The old man had promised his body to the Templars, and so he was taken to London for burial. As the funeral train passed, people fell into line behind it, barons and bishops, plain soldiers and plain priests, great men and common, and followed on to London. The Templars, who had been growing powerful and rich as the years went on (they owned in western Europe no fewer than nine thousand manors with wide lands attached), had recently moved their headquarters to a place on the banks of the Thames between the city walls and the King’s palace at Westminster. Here they had built their Round Church (which still stands today, looking very small and strange), surrounding it with a cluster of houses for the head of the order and his officers and the cells of the knights, a jumble of stone buildings raising their gables above a gray wall.
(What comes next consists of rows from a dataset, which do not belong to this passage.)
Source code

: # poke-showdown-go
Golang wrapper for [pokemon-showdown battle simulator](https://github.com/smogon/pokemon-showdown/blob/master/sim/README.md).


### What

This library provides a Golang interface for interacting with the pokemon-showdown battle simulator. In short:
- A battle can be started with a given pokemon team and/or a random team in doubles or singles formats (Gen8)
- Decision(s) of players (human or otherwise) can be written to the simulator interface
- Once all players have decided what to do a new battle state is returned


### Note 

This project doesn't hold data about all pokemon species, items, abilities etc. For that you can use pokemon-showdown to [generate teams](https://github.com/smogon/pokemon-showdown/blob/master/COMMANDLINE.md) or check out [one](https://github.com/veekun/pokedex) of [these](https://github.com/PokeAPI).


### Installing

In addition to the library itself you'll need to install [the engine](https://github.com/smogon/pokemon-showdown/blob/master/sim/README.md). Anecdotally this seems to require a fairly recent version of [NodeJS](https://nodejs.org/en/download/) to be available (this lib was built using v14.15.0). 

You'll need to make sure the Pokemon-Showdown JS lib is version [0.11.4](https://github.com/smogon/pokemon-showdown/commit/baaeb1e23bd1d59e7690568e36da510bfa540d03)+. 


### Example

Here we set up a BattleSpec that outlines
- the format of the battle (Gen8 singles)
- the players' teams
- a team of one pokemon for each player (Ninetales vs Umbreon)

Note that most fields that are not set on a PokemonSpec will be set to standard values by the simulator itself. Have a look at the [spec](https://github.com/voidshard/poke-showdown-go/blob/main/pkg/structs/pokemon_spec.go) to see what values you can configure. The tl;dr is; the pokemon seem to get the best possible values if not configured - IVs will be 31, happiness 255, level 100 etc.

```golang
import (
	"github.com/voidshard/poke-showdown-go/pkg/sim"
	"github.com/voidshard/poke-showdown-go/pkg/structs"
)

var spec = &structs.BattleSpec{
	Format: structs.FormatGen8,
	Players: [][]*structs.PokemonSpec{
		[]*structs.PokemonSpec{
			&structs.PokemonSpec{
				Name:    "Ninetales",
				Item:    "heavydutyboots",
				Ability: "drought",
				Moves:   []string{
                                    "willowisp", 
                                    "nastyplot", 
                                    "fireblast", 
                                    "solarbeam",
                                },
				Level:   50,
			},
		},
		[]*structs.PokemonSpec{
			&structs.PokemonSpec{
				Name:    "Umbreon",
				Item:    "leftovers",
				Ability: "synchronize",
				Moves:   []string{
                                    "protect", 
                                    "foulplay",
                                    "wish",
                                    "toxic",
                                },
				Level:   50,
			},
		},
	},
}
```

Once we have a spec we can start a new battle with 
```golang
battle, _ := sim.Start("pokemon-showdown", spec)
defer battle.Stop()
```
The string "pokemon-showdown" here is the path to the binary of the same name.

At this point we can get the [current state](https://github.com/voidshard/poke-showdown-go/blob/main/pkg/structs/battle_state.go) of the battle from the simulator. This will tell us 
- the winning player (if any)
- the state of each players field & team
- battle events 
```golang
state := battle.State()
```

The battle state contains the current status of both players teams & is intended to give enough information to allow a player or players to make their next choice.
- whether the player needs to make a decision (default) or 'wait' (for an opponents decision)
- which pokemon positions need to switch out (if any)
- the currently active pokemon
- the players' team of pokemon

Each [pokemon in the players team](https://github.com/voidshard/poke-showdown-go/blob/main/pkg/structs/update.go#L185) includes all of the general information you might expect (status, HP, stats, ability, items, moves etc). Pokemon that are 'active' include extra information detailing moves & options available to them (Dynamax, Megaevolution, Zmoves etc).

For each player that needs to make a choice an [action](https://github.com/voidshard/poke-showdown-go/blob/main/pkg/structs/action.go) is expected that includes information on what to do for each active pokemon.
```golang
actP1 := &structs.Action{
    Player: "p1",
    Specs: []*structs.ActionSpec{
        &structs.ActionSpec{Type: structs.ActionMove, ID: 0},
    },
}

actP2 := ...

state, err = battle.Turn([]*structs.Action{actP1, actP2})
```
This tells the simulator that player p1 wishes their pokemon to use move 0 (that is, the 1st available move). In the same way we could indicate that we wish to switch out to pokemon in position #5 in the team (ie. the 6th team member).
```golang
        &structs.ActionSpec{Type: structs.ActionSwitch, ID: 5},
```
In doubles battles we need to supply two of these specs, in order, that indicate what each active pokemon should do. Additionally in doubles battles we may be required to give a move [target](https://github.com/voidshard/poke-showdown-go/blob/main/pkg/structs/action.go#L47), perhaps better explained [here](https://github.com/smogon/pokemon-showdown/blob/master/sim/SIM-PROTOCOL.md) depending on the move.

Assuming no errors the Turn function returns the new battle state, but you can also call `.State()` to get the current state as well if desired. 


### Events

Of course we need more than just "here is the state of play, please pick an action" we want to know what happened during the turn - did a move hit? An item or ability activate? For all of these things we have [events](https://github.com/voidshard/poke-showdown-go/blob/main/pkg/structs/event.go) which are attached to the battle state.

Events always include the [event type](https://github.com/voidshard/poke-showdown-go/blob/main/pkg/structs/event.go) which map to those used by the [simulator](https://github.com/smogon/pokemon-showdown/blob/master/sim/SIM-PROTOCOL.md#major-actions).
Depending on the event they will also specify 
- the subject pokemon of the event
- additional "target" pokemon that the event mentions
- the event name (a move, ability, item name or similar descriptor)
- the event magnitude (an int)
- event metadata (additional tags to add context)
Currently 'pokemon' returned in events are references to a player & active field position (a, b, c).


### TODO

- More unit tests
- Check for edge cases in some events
There was a cloistered chapel of noble proportions along the waterfront, and somewhere in the maze of buildings there was a countinghouse where the banking of the country was carried on. In addition the Templars were spreading out on all sides, using fifteen acres known as Fikettscroft for martial exercises and installing two forges on a road which in course of time would be called Fleet Street.
It was to the Round Church that the body of William the Marshal was carried. Stephen Langton officiated, and it was clear to the knights who filled the small space wearing the plain white robe of their order that the usually composed and sternly realistic archbishop had been badly shaken by the passing of the Good Knight. He paused in his discourse and looked down on the body of the warrior.
Memories flocked through his mind. It is only possible to guess at what he was thinking, but perhaps he recalled some of the things which were most affectionately remembered of the dead man: How he had been so quiet as a boy and so devoid of the sly smartness of adolescence that his companions thought little of him, calling him William Waste-meat because of his great size, and now those who laughed at him were dust and forgotten, and all Christendom knew that William the Marshal had saved England; and how he had commanded the rear guard when the Lion of England, Henry II, was retreating from Le Mans and he checked Richard the Lionhearted in his pursuit of his defeated and dying father, killing Richard’s horse and saying to that ungrateful son, “I leave you to the devil!” Certainly there was in his mind a picture of the marshal riding to the Fair of Lincoln without a helmet, his face lighted up and saying to those about him, “See, the hour has come!” an old man leading youth to victory. Finally there was in the mind of the archbishop a deep sense of regret. He thought of the longing which William had felt for a few years of peace and comfort before he passed over the border and how this wish had been denied him.
Then the archbishop raised his voice and put into words the thought which was in every mind, “Here lies all that remains of the best knight of all the world who has lived in our time.”